"Ayağa kalkın," dedim. "Ben kraliçe falan değilim." Ayağa kalktılar.
"Kehanete göre öylesin," dedi Jeremy.
"Kehanet umrumda değil. Amcamı bulalım ve Benjamin'in kokusunu düzeltelim!" dedim. Benjamin gülümsedi. Ben de ona gülümsedim. Bir şey yaptıysam onu tam yapmalıydım.

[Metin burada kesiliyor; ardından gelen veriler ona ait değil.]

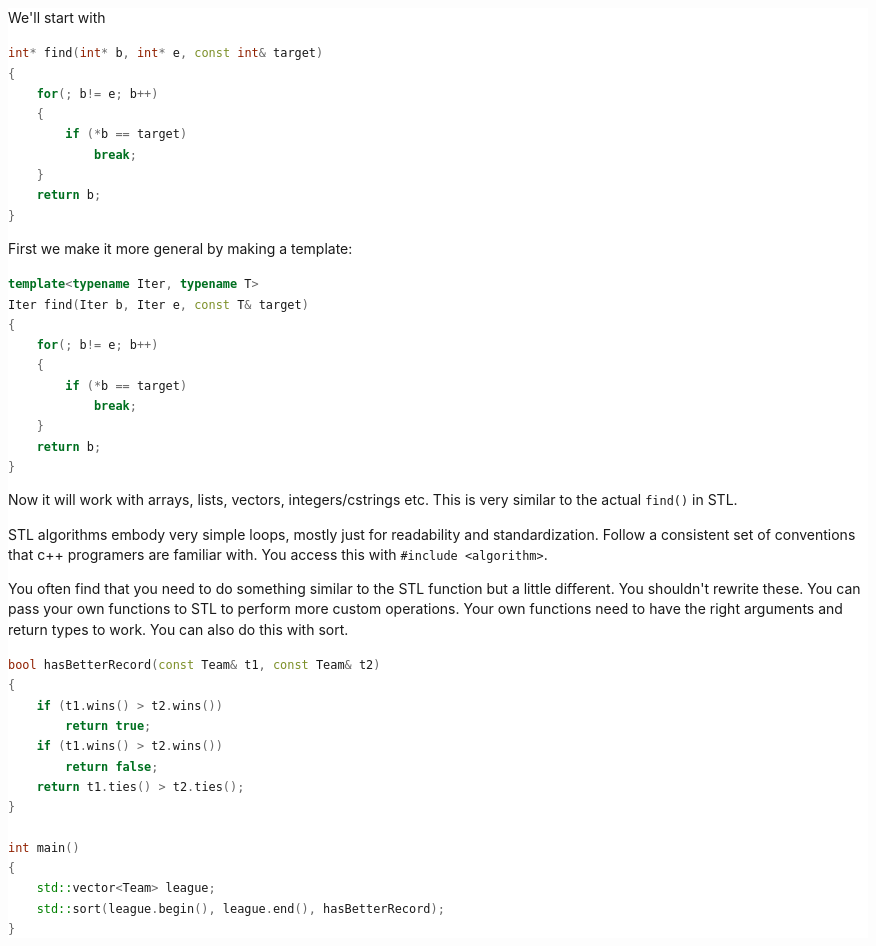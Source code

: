 We'll start with
```cpp
int* find(int* b, int* e, const int& target)
{
    for(; b!= e; b++)
    {
        if (*b == target)
            break;     
    }
    return b;
}
```

First we make it more general by making a template:

```cpp
template<typename Iter, typename T>
Iter find(Iter b, Iter e, const T& target)
{
    for(; b!= e; b++)
    {
        if (*b == target)
            break;     
    }
    return b;
}
```

Now it will work with arrays, lists, vectors, integers/cstrings etc. This is very similar to the actual `find()` in STL.

STL algorithms embody very simple loops, mostly just for readability and standardization. Follow a consistent set of conventions that c++ programers are familiar with. You access this with `#include <algorithm>`.

You often find that you need to do something similar to the STL function but a little different. You shouldn't rewrite these. You can pass your own functions to STL to perform more custom operations. Your own functions need to have the right arguments and return types to work. You can also do this with sort.

```cpp
bool hasBetterRecord(const Team& t1, const Team& t2)
{
    if (t1.wins() > t2.wins())
        return true;
    if (t1.wins() > t2.wins())
        return false;
    return t1.ties() > t2.ties();
}

int main()
{
    std::vector<Team> league;
    std::sort(league.begin(), league.end(), hasBetterRecord);
}
```
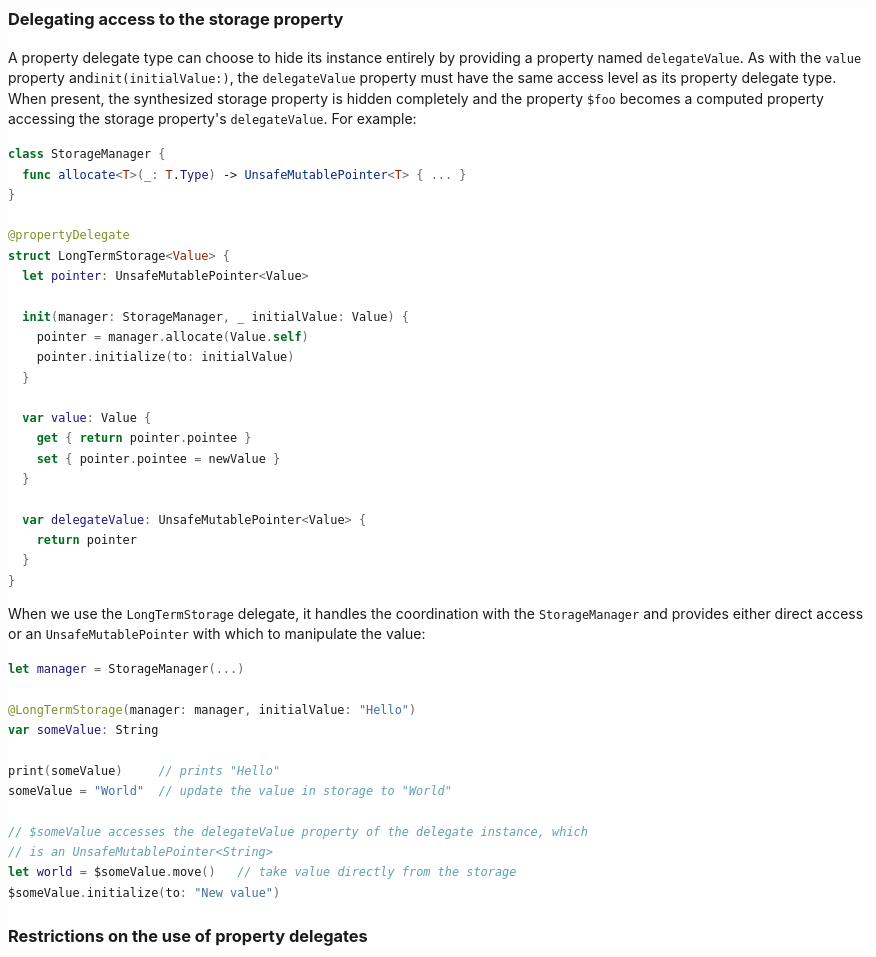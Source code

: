 ### Delegating access to the storage property

A property delegate type can choose to hide its instance entirely by providing a property named `delegateValue`. As with the `value` property and`init(initialValue:)`, the `delegateValue` property must have the
same access level as its property delegate type. When present, the synthesized storage property is hidden completely and the property `$foo` becomes a computed property accessing the storage property's `delegateValue`. For example:

```swift
class StorageManager {
  func allocate<T>(_: T.Type) -> UnsafeMutablePointer<T> { ... }
}

@propertyDelegate
struct LongTermStorage<Value> {
  let pointer: UnsafeMutablePointer<Value>

  init(manager: StorageManager, _ initialValue: Value) {
    pointer = manager.allocate(Value.self)
    pointer.initialize(to: initialValue)
  }

  var value: Value {
    get { return pointer.pointee }
    set { pointer.pointee = newValue }
  }

  var delegateValue: UnsafeMutablePointer<Value> {
    return pointer
  }
}
```

When we use the `LongTermStorage` delegate, it handles the coordination with the `StorageManager` and provides either direct access or an `UnsafeMutablePointer` with which to manipulate the value:

```swift
let manager = StorageManager(...)

@LongTermStorage(manager: manager, initialValue: "Hello")
var someValue: String

print(someValue)     // prints "Hello"
someValue = "World"  // update the value in storage to "World"

// $someValue accesses the delegateValue property of the delegate instance, which
// is an UnsafeMutablePointer<String>
let world = $someValue.move()   // take value directly from the storage
$someValue.initialize(to: "New value")
```

### Restrictions on the use of property delegates
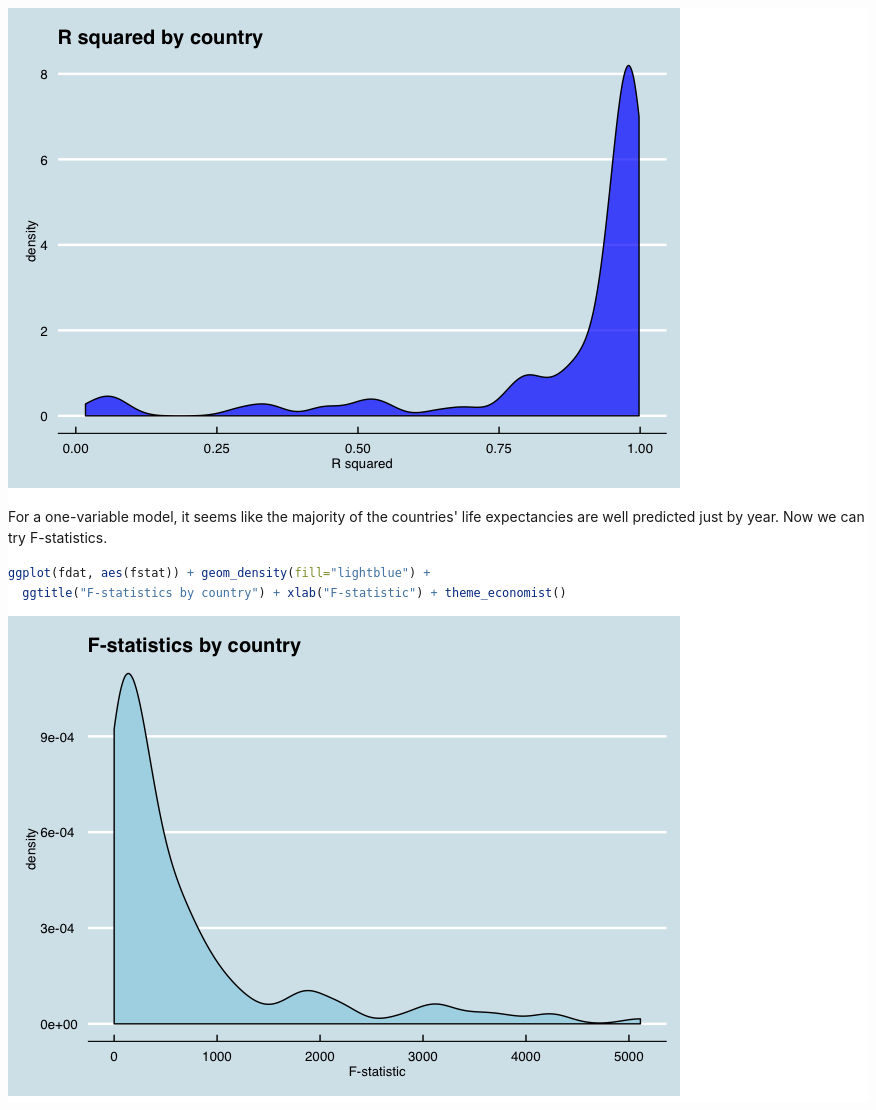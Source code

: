 ![plot of chunk gapminder-rsq2](./hw7_files/figure-html/gapminder-rsq2.png) 

For a one-variable model, it seems like the majority of the countries' life expectancies are well predicted just by year. Now we can try F-statistics. 


```r
ggplot(fdat, aes(fstat)) + geom_density(fill="lightblue") + 
  ggtitle("F-statistics by country") + xlab("F-statistic") + theme_economist()
```

![plot of chunk gapminder-f-stat](./hw7_files/figure-html/gapminder-f-stat.png) 
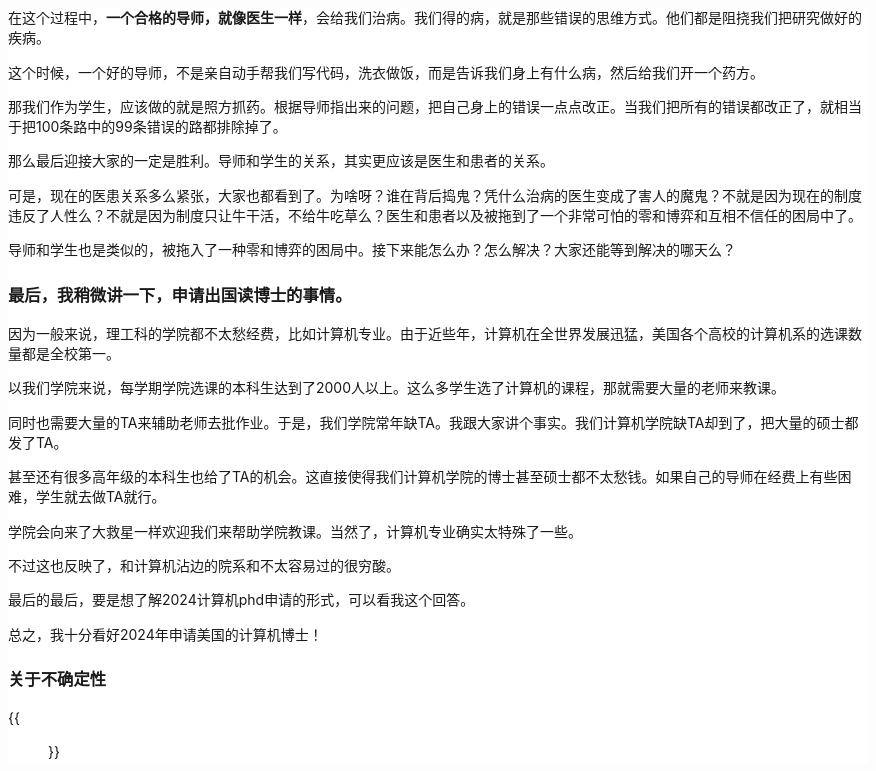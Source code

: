 在这个过程中，**一个合格的导师，就像医生一样**，会给我们治病。我们得的病，就是那些错误的思维方式。他们都是阻挠我们把研究做好的疾病。

这个时候，一个好的导师，不是亲自动手帮我们写代码，洗衣做饭，而是告诉我们身上有什么病，然后给我们开一个药方。

那我们作为学生，应该做的就是照方抓药。根据导师指出来的问题，把自己身上的错误一点点改正。当我们把所有的错误都改正了，就相当于把100条路中的99条错误的路都排除掉了。

那么最后迎接大家的一定是胜利。导师和学生的关系，其实更应该是医生和患者的关系。

可是，现在的医患关系多么紧张，大家也都看到了。为啥呀？谁在背后捣鬼？凭什么治病的医生变成了害人的魔鬼？不就是因为现在的制度违反了人性么？不就是因为制度只让牛干活，不给牛吃草么？医生和患者以及被拖到了一个非常可怕的零和博弈和互相不信任的困局中了。

导师和学生也是类似的，被拖入了一种零和博弈的困局中。接下来能怎么办？怎么解决？大家还能等到解决的哪天么？



### 最后，我稍微讲一下，申请出国读博士的事情。

因为一般来说，理工科的学院都不太愁经费，比如计算机专业。由于近些年，计算机在全世界发展迅猛，美国各个高校的计算机系的选课数量都是全校第一。

以我们学院来说，每学期学院选课的本科生达到了2000人以上。这么多学生选了计算机的课程，那就需要大量的老师来教课。

同时也需要大量的TA来辅助老师去批作业。于是，我们学院常年缺TA。我跟大家讲个事实。我们计算机学院缺TA却到了，把大量的硕士都发了TA。

甚至还有很多高年级的本科生也给了TA的机会。这直接使得我们计算机学院的博士甚至硕士都不太愁钱。如果自己的导师在经费上有些困难，学生就去做TA就行。

学院会向来了大救星一样欢迎我们来帮助学院教课。当然了，计算机专业确实太特殊了一些。

不过这也反映了，和计算机沾边的院系和不太容易过的很穷酸。



最后的最后，要是想了解2024计算机phd申请的形式，可以看我这个回答。

总之，我十分看好2024年申请美国的计算机博士！



### 关于不确定性

{{<figure src="\image\感悟\不确定性.png" caption="邮件联系信" width="520">}}









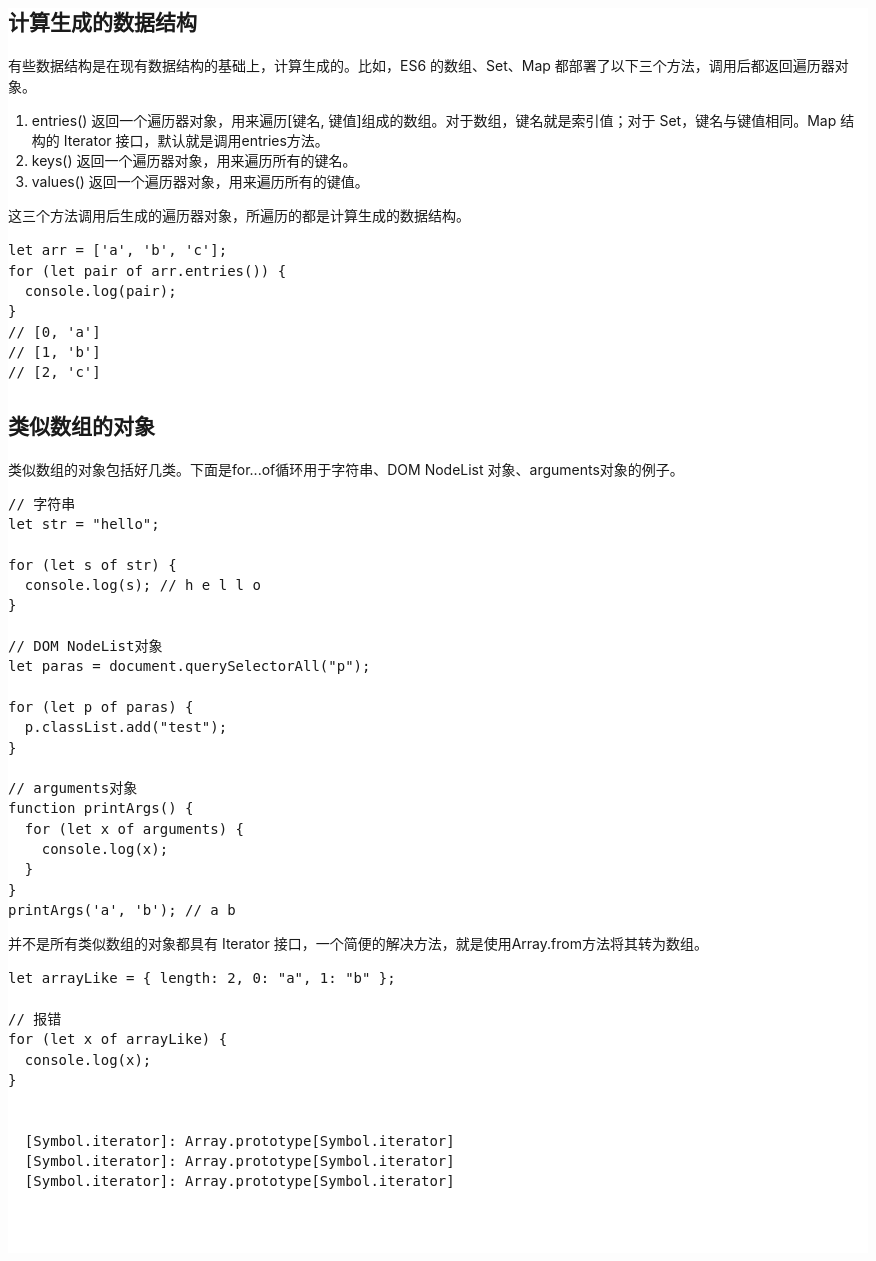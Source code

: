 ## 计算生成的数据结构 ##
有些数据结构是在现有数据结构的基础上，计算生成的。比如，ES6 的数组、Set、Map 都部署了以下三个方法，调用后都返回遍历器对象。

1. entries() 返回一个遍历器对象，用来遍历[键名, 键值]组成的数组。对于数组，键名就是索引值；对于 Set，键名与键值相同。Map 结构的 Iterator 接口，默认就是调用entries方法。
2. keys() 返回一个遍历器对象，用来遍历所有的键名。
3. values() 返回一个遍历器对象，用来遍历所有的键值。

这三个方法调用后生成的遍历器对象，所遍历的都是计算生成的数据结构。

<pre>
let arr = ['a', 'b', 'c'];
for (let pair of arr.entries()) {
  console.log(pair);
}
// [0, 'a']
// [1, 'b']
// [2, 'c']
</pre>


## 类似数组的对象 ##
类似数组的对象包括好几类。下面是for...of循环用于字符串、DOM NodeList 对象、arguments对象的例子。

<pre>
// 字符串
let str = "hello";

for (let s of str) {
  console.log(s); // h e l l o
}

// DOM NodeList对象
let paras = document.querySelectorAll("p");

for (let p of paras) {
  p.classList.add("test");
}

// arguments对象
function printArgs() {
  for (let x of arguments) {
    console.log(x);
  }
}
printArgs('a', 'b'); // a b
</pre>

并不是所有类似数组的对象都具有 Iterator 接口，一个简便的解决方法，就是使用Array.from方法将其转为数组。

<pre>
let arrayLike = { length: 2, 0: "a", 1: "b" };

// 报错
for (let x of arrayLike) {
  console.log(x);
}


  [Symbol.iterator]: Array.prototype[Symbol.iterator]
  [Symbol.iterator]: Array.prototype[Symbol.iterator]
  [Symbol.iterator]: Array.prototype[Symbol.iterator]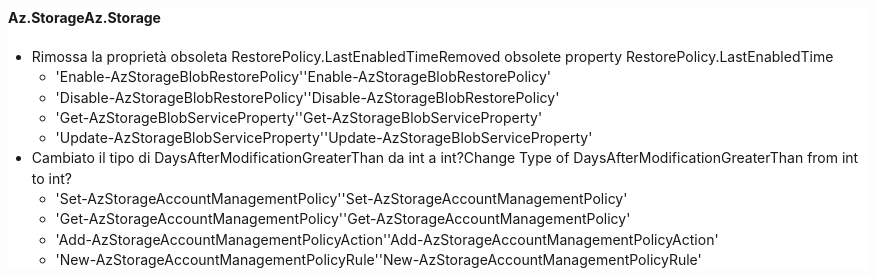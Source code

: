 #### <a name="azstorage"></a><span data-ttu-id="e5cdf-449">Az.Storage</span><span class="sxs-lookup"><span data-stu-id="e5cdf-449">Az.Storage</span></span>
* <span data-ttu-id="e5cdf-450">Rimossa la proprietà obsoleta RestorePolicy.LastEnabledTime</span><span class="sxs-lookup"><span data-stu-id="e5cdf-450">Removed obsolete property RestorePolicy.LastEnabledTime</span></span>
    - <span data-ttu-id="e5cdf-451">'Enable-AzStorageBlobRestorePolicy'</span><span class="sxs-lookup"><span data-stu-id="e5cdf-451">'Enable-AzStorageBlobRestorePolicy'</span></span>
    - <span data-ttu-id="e5cdf-452">'Disable-AzStorageBlobRestorePolicy'</span><span class="sxs-lookup"><span data-stu-id="e5cdf-452">'Disable-AzStorageBlobRestorePolicy'</span></span>
    - <span data-ttu-id="e5cdf-453">'Get-AzStorageBlobServiceProperty'</span><span class="sxs-lookup"><span data-stu-id="e5cdf-453">'Get-AzStorageBlobServiceProperty'</span></span>
    - <span data-ttu-id="e5cdf-454">'Update-AzStorageBlobServiceProperty'</span><span class="sxs-lookup"><span data-stu-id="e5cdf-454">'Update-AzStorageBlobServiceProperty'</span></span>
* <span data-ttu-id="e5cdf-455">Cambiato il tipo di DaysAfterModificationGreaterThan da int a int?</span><span class="sxs-lookup"><span data-stu-id="e5cdf-455">Change Type of DaysAfterModificationGreaterThan from int to int?</span></span>
    - <span data-ttu-id="e5cdf-456">'Set-AzStorageAccountManagementPolicy'</span><span class="sxs-lookup"><span data-stu-id="e5cdf-456">'Set-AzStorageAccountManagementPolicy'</span></span>
    - <span data-ttu-id="e5cdf-457">'Get-AzStorageAccountManagementPolicy'</span><span class="sxs-lookup"><span data-stu-id="e5cdf-457">'Get-AzStorageAccountManagementPolicy'</span></span>
    - <span data-ttu-id="e5cdf-458">'Add-AzStorageAccountManagementPolicyAction'</span><span class="sxs-lookup"><span data-stu-id="e5cdf-458">'Add-AzStorageAccountManagementPolicyAction'</span></span>
    - <span data-ttu-id="e5cdf-459">'New-AzStorageAccountManagementPolicyRule'</span><span class="sxs-lookup"><span data-stu-id="e5cdf-459">'New-AzStorageAccountManagementPolicyRule'</span></span>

Jeremy öksürdü. İkimizin birbirine baktığını görmüş gibiydi. "Ben halledebilirim." dedi.
"Nasıl?" diye sordum.
"Mükemmel burnumla." dedi ve gülerek odadan çıktı. Benjamin'e yaklaştım ve ona sarıldım. Neden bilmiyordum. Huzurdu o. Adının eş anlamlısı huzurdu sanki. Kollarını belime doladı. "Sen kraliçe olabilirsin ama ben kral değilim Carmela." dedi fısıldayarak. Kulağıma yaklaştı ve bir öpücük kondurdu. Dudakları soğuktu. Ah, doğru, yeni dirilmişti.
"Ben kraliçe değilim," dedim. "Kraliçe olsam bile kralın kim olduğunu nereden bilebilirsin?"
"Daha sen doğmadan kararlaştırıldı bu Carmela. Herşeyin ne zaman olacağı. Ne olacağı. Kim olacağı."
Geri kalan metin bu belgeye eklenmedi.